What to work on: Every entry that follows should be written out again exactly.

Start of Exercise material

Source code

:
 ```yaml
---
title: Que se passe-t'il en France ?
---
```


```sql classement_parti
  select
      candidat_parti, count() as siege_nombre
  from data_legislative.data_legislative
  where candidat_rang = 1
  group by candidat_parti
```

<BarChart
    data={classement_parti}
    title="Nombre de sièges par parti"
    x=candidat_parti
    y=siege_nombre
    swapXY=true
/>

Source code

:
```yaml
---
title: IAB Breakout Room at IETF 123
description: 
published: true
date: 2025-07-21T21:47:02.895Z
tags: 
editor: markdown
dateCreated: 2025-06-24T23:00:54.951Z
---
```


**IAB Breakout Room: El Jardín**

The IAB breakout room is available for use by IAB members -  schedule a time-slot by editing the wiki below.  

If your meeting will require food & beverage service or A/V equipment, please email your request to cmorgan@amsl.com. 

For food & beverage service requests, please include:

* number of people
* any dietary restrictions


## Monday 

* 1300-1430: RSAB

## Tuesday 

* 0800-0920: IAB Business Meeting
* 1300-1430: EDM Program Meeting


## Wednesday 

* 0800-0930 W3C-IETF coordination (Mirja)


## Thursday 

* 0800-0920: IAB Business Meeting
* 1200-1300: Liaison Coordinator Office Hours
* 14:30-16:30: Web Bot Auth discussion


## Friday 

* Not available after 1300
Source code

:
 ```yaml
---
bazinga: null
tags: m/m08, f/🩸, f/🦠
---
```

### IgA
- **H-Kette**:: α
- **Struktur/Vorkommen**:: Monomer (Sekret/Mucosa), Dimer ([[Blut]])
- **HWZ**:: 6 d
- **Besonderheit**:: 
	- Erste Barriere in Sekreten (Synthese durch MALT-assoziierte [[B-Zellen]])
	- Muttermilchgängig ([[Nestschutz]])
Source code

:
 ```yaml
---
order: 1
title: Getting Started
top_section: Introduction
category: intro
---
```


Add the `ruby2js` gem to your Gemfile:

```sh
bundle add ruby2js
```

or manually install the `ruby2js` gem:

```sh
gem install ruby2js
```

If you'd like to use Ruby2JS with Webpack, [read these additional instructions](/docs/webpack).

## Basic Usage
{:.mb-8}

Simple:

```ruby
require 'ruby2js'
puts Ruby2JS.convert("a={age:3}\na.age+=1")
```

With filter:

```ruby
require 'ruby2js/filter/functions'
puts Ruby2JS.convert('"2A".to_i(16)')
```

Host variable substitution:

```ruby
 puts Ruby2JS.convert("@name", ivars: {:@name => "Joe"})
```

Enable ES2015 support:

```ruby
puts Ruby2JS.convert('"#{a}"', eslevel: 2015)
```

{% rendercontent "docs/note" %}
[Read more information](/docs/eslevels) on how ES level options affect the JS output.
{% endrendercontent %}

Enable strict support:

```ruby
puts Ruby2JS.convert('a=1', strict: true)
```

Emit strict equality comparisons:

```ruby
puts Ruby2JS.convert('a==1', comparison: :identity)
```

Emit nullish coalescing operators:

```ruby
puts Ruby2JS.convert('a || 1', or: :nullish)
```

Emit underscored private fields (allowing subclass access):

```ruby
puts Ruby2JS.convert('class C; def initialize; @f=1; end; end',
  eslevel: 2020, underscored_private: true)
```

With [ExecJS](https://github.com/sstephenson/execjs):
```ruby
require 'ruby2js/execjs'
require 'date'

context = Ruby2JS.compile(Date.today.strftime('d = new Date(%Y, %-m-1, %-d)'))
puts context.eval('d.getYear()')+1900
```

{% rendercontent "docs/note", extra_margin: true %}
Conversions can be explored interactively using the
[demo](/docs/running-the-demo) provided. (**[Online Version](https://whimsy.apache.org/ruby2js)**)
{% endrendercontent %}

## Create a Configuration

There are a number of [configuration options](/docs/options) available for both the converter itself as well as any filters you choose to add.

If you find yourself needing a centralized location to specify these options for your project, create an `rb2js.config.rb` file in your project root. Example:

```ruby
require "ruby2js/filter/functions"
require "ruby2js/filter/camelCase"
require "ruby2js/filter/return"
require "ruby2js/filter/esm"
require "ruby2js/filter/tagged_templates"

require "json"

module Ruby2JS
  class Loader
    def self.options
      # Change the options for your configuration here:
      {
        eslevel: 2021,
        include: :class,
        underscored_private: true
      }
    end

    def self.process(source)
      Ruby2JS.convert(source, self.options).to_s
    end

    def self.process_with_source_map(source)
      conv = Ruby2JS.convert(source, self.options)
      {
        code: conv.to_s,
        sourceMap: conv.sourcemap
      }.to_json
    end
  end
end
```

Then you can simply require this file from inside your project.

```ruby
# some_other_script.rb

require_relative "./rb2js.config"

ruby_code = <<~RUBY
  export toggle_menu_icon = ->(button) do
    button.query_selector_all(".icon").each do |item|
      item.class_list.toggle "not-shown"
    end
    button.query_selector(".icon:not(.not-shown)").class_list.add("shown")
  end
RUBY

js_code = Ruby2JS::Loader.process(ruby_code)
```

End of Exercise material

Response to the task:
Source code

:
 ```yaml
---
title: Que se passe-t'il en France ?
---
```


```sql classement_parti
  select
      candidat_parti, count() as siege_nombre
  from data_legislative.data_legislative
  where candidat_rang = 1
  group by candidat_parti
```

<BarChart
    data={classement_parti}
    title="Nombre de sièges par parti"
    x=candidat_parti
    y=siege_nombre
    swapXY=true
/>

Source code

:
```yaml
---
title: IAB Breakout Room at IETF 123
description: 
published: true
date: 2025-07-21T21:47:02.895Z
tags: 
editor: markdown
dateCreated: 2025-06-24T23:00:54.951Z
---
```


**IAB Breakout Room: El Jardín**

The IAB breakout room is available for use by IAB members -  schedule a time-slot by editing the wiki below.  

If your meeting will require food & beverage service or A/V equipment, please email your request to cmorgan@amsl.com. 

For food & beverage service requests, please include:

* number of people
* any dietary restrictions


## Monday 

* 1300-1430: RSAB

## Tuesday 

* 0800-0920: IAB Business Meeting
* 1300-1430: EDM Program Meeting


## Wednesday 

* 0800-0930 W3C-IETF coordination (Mirja)


## Thursday 

* 0800-0920: IAB Business Meeting
* 1200-1300: Liaison Coordinator Office Hours
* 14:30-16:30: Web Bot Auth discussion


## Friday 

* Not available after 1300
Source code

:
 ```yaml
---
bazinga: null
tags: m/m08, f/🩸, f/🦠
---
```

### IgA
- **H-Kette**:: α
- **Struktur/Vorkommen**:: Monomer (Sekret/Mucosa), Dimer ([[Blut]])
- **HWZ**:: 6 d
- **Besonderheit**:: 
	- Erste Barriere in Sekreten (Synthese durch MALT-assoziierte [[B-Zellen]])
	- Muttermilchgängig ([[Nestschutz]])
Source code

:
 ```yaml
---
order: 1
title: Getting Started
top_section: Introduction
category: intro
---
```


Add the `ruby2js` gem to your Gemfile:

```sh
bundle add ruby2js
```

or manually install the `ruby2js` gem:

```sh
gem install ruby2js
```

If you'd like to use Ruby2JS with Webpack, [read these additional instructions](/docs/webpack).

## Basic Usage
{:.mb-8}

Simple:

```ruby
require 'ruby2js'
puts Ruby2JS.convert("a={age:3}\na.age+=1")
```

With filter:

```ruby
require 'ruby2js/filter/functions'
puts Ruby2JS.convert('"2A".to_i(16)')
```

Host variable substitution:

```ruby
 puts Ruby2JS.convert("@name", ivars: {:@name => "Joe"})
```

Enable ES2015 support:

```ruby
puts Ruby2JS.convert('"#{a}"', eslevel: 2015)
```

{% rendercontent "docs/note" %}
[Read more information](/docs/eslevels) on how ES level options affect the JS output.
{% endrendercontent %}

Enable strict support:

```ruby
puts Ruby2JS.convert('a=1', strict: true)
```

Emit strict equality comparisons:

```ruby
puts Ruby2JS.convert('a==1', comparison: :identity)
```

Emit nullish coalescing operators:

```ruby
puts Ruby2JS.convert('a || 1', or: :nullish)
```

Emit underscored private fields (allowing subclass access):

```ruby
puts Ruby2JS.convert('class C; def initialize; @f=1; end; end',
  eslevel: 2020, underscored_private: true)
```

With [ExecJS](https://github.com/sstephenson/execjs):
```ruby
require 'ruby2js/execjs'
require 'date'

context = Ruby2JS.compile(Date.today.strftime('d = new Date(%Y, %-m-1, %-d)'))
puts context.eval('d.getYear()')+1900
```

{% rendercontent "docs/note", extra_margin: true %}
Conversions can be explored interactively using the
[demo](/docs/running-the-demo) provided. (**[Online Version](https://whimsy.apache.org/ruby2js)**)
{% endrendercontent %}

## Create a Configuration

There are a number of [configuration options](/docs/options) available for both the converter itself as well as any filters you choose to add.

If you find yourself needing a centralized location to specify these options for your project, create an `rb2js.config.rb` file in your project root. Example:

```ruby
require "ruby2js/filter/functions"
require "ruby2js/filter/camelCase"
require "ruby2js/filter/return"
require "ruby2js/filter/esm"
require "ruby2js/filter/tagged_templates"

require "json"

module Ruby2JS
  class Loader
    def self.options
      # Change the options for your configuration here:
      {
        eslevel: 2021,
        include: :class,
        underscored_private: true
      }
    end

    def self.process(source)
      Ruby2JS.convert(source, self.options).to_s
    end

    def self.process_with_source_map(source)
      conv = Ruby2JS.convert(source, self.options)
      {
        code: conv.to_s,
        sourceMap: conv.sourcemap
      }.to_json
    end
  end
end
```

Then you can simply require this file from inside your project.

```ruby
# some_other_script.rb

require_relative "./rb2js.config"

ruby_code = <<~RUBY
  export toggle_menu_icon = ->(button) do
    button.query_selector_all(".icon").each do |item|
      item.class_list.toggle "not-shown"
    end
    button.query_selector(".icon:not(.not-shown)").class_list.add("shown")
  end
RUBY

js_code = Ruby2JS::Loader.process(ruby_code)
```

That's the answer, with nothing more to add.